2015-06-09 18:29:18.883 1411 TRACE cinder.volume.manager Traceback (most recent call last):
2015-06-09 18:29:18.883 1411 TRACE cinder.volume.manager File "/usr/local/lib/python2.7/dist-packages/cinder/volume/manager.py", line 276, in init_host
2015-06-09 18:29:18.883 1411 TRACE cinder.volume.manager self.driver.ensure_export(ctxt, volume)
2015-06-09 18:29:18.883 1411 TRACE cinder.volume.manager File "/usr/local/lib/python2.7/dist-packages/osprofiler/profiler.py", line 105, in wrapper
2015-06-09 18:29:18.883 1411 TRACE cinder.volume.manager return f(*args, **kwargs)
2015-06-09 18:29:18.883 1411 TRACE cinder.volume.manager File "/usr/local/lib/python2.7/dist-packages/cinder/volume/drivers/lvm.py", line 543, in ensure_export
2015-06-09 18:29:18.883 1411 TRACE cinder.volume.manager self.configuration)
2015-06-09 18:29:18.883 1411 TRACE cinder.volume.manager File "/usr/local/lib/python2.7/dist-packages/cinder/volume/iscsi.py", line 116, in ensure_export
2015-06-09 18:29:18.883 1411 TRACE cinder.volume.manager write_cache=conf.iscsi_write_cache)
2015-06-09 18:29:18.883 1411 TRACE cinder.volume.manager File "/usr/local/lib/python2.7/dist-packages/cinder/brick/iscsi/iscsi.py", line 249, in create_iscsi_target
2015-06-09 18:29:18.883 1411 TRACE cinder.volume.manager raise exception.ISCSITargetCreateFailed(volume_id=vol_id)
2015-06-09 18:29:18.883 1411 TRACE cinder.volume.manager ISCSITargetCreateFailed: Failed to create iscsi target for volume volume-ab377917-b1fa-416a-b001-ef6b9ff09715.

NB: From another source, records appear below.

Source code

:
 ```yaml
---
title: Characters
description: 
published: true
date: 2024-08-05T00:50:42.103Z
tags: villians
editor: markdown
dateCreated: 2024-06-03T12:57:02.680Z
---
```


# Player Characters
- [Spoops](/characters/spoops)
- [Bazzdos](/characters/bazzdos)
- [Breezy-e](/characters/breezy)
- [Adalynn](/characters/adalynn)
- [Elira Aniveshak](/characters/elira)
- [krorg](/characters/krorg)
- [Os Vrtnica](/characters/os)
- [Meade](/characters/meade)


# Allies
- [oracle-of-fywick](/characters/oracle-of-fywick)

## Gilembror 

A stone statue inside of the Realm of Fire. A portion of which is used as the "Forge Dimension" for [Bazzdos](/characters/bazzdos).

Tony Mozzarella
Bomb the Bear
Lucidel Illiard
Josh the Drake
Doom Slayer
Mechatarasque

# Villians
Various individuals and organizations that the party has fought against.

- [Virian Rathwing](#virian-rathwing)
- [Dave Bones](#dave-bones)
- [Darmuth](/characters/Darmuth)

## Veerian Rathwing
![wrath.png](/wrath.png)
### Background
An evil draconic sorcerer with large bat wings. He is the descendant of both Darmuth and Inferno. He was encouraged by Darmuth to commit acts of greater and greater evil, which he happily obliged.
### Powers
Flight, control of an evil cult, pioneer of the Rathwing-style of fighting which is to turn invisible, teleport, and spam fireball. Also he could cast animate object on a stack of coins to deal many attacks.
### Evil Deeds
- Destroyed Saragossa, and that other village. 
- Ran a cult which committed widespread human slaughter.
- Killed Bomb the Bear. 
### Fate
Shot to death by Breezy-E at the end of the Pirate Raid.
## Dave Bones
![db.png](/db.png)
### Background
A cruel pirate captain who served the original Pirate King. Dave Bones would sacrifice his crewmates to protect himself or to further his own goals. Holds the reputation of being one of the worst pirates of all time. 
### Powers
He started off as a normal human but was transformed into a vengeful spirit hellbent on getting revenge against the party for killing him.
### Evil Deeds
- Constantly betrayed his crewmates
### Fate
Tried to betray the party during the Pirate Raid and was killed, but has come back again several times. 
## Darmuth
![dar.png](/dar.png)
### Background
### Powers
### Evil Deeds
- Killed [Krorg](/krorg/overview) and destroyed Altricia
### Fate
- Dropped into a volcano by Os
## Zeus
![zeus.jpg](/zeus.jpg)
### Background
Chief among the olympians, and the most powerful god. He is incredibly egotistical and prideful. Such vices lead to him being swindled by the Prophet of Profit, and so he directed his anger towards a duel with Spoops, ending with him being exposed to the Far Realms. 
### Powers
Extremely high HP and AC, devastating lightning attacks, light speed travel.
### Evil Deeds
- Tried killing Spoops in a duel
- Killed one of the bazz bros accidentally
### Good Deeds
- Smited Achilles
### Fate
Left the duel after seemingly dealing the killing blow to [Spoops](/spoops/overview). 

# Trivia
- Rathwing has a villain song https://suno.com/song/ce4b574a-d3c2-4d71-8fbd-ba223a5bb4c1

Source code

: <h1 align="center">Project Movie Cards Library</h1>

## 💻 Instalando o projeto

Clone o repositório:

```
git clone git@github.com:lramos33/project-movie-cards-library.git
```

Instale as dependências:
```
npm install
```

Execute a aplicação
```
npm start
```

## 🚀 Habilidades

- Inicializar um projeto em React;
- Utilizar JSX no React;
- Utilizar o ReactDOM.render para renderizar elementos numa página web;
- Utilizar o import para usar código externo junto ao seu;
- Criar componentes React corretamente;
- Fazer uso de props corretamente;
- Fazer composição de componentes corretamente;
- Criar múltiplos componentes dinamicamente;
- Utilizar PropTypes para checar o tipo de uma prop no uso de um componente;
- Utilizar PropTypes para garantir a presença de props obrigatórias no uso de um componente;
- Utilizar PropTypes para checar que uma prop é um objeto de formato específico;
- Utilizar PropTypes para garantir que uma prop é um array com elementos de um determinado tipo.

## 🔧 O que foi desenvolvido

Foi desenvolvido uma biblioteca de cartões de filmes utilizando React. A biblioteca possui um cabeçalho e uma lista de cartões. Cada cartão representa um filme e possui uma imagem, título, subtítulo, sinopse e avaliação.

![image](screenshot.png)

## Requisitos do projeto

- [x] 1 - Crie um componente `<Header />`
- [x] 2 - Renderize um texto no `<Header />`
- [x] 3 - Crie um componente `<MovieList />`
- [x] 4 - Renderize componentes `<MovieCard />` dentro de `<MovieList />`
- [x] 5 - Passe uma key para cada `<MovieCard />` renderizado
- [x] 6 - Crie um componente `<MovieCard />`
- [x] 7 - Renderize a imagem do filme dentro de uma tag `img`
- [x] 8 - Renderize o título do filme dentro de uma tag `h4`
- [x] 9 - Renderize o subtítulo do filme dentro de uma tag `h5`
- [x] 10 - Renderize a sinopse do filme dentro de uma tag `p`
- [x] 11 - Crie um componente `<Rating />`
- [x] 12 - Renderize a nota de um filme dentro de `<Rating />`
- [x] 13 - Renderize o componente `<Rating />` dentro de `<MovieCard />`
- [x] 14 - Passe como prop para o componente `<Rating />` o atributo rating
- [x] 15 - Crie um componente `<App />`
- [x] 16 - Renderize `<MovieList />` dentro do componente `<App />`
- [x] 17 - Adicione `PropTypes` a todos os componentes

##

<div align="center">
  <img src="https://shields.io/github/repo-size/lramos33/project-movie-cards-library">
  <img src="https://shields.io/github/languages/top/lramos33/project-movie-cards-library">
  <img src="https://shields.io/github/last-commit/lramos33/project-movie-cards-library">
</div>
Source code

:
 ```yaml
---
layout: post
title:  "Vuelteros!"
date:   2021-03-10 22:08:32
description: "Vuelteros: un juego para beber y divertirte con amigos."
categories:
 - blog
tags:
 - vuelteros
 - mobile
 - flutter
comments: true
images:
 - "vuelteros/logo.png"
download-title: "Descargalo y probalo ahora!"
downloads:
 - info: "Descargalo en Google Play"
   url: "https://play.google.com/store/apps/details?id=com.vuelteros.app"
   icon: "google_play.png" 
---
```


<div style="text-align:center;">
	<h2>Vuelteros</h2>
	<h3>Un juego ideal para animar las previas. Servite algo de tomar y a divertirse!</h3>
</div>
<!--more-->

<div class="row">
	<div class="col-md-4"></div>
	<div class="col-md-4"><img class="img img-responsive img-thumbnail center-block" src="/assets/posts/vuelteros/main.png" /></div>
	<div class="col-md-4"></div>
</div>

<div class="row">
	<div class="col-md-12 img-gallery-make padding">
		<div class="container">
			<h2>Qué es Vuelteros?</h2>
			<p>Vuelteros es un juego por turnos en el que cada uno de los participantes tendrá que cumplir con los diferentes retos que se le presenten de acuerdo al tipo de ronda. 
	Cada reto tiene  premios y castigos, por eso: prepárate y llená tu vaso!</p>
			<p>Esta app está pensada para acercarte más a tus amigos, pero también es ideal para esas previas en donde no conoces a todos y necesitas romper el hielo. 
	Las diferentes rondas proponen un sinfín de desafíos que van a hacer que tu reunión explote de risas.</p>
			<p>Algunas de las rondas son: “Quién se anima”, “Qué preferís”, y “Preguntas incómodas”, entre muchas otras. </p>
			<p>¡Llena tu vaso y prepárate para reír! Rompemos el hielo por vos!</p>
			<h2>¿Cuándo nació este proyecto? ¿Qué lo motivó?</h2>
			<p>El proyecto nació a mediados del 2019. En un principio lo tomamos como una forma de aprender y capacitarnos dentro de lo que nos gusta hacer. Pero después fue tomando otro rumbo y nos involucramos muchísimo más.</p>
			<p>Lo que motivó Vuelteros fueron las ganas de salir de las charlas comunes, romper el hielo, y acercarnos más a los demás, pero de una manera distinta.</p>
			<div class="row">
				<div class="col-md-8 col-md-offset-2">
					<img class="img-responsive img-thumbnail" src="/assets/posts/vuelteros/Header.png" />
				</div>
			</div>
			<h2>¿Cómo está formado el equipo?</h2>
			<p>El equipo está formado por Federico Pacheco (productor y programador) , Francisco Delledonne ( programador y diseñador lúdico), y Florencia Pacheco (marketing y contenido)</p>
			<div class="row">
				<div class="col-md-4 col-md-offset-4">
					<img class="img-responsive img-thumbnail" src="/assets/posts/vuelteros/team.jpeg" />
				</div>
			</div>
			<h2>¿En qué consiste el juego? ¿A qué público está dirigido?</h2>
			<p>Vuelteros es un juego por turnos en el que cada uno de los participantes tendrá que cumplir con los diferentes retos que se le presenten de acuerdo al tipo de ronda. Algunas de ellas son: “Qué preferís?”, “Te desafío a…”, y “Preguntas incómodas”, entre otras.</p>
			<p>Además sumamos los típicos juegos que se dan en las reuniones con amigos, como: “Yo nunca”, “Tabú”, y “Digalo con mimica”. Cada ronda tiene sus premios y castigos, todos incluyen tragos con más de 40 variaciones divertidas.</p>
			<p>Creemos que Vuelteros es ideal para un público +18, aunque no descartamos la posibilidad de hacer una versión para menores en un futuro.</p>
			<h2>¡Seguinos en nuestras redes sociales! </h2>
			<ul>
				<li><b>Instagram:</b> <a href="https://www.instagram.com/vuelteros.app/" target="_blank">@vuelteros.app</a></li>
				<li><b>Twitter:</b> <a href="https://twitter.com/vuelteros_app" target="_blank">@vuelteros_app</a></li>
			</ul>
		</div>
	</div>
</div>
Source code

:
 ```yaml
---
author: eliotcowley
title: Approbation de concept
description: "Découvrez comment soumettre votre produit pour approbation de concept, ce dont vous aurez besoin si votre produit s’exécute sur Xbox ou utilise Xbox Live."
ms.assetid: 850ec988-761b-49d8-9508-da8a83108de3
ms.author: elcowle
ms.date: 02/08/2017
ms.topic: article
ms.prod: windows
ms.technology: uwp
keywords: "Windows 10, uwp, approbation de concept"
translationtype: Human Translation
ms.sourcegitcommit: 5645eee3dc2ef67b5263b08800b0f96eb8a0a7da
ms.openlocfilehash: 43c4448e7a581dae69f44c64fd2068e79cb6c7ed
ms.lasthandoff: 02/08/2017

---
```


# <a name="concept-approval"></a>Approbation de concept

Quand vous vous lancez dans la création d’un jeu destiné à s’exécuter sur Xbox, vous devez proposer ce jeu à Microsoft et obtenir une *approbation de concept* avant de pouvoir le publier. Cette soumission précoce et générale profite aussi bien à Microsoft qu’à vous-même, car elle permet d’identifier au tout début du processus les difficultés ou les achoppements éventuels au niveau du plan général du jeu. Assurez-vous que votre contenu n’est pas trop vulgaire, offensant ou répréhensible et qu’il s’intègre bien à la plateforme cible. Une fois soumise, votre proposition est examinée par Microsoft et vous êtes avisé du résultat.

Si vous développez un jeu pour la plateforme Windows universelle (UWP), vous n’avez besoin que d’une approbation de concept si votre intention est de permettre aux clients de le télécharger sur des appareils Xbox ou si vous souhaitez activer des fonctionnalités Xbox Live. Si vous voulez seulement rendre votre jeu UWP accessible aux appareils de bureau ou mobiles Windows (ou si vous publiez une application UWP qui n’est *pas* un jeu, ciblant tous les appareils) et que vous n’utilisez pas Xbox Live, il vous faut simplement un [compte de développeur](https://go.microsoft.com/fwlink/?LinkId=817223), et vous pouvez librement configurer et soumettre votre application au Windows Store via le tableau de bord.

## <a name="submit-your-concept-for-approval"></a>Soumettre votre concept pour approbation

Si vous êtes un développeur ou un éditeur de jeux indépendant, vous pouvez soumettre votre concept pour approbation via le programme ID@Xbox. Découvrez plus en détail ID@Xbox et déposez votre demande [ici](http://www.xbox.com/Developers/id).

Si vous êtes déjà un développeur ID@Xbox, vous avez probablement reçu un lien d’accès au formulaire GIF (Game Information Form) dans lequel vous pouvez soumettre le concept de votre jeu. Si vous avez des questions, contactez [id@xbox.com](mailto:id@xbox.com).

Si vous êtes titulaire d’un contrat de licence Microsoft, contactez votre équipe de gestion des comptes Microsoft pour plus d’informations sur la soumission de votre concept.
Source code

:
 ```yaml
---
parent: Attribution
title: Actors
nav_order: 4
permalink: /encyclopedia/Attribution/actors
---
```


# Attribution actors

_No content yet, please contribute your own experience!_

The short term fix was to hack mysql and set attach_status=“detached”. I could then re-attach the volume to the instance. That action created the state file in /var/lib/cinder/volume/. The down side to this fix was it created duplicate volumes on the instance:

nova show:
….
os-extended-volumes:volumes_attached | [{"id": "bc92b4ee-a6c4-430b-98c1-dbbb2ae22a78"}, {"id": "7cd4b5da-8990-49d1-adf9-ea72c6a7b976"}, {"id": "ab377917-b1fa-416a-b001-ef6b9ff09715"}, {"id": "ab377917-b1fa-416a-b001-ef6b9ff09715"}, {"id": "633b5b59-8e6c-45b3-9245-fd3d530b015a"}, {"id": "633b5b59-8e6c-45b3-9245-fd3d530b015a"}]
….

This caused issues for the tenant’s instance as the RAID volumes failed to activate. Once I cleaned up the nova.block_device_mapping and set deleted=1 for the duplicate entries, I was able to get the instance to see the correct volumes. It is unclear why the state files were removed from /var/lib/cinder/volumes. In hind site, these can be re-created by hand from the data in “nova.block_device_mapping” or prior to rolling this change out, the instances should be shutdown and volumes detached. Post update the volumes can be re-attached.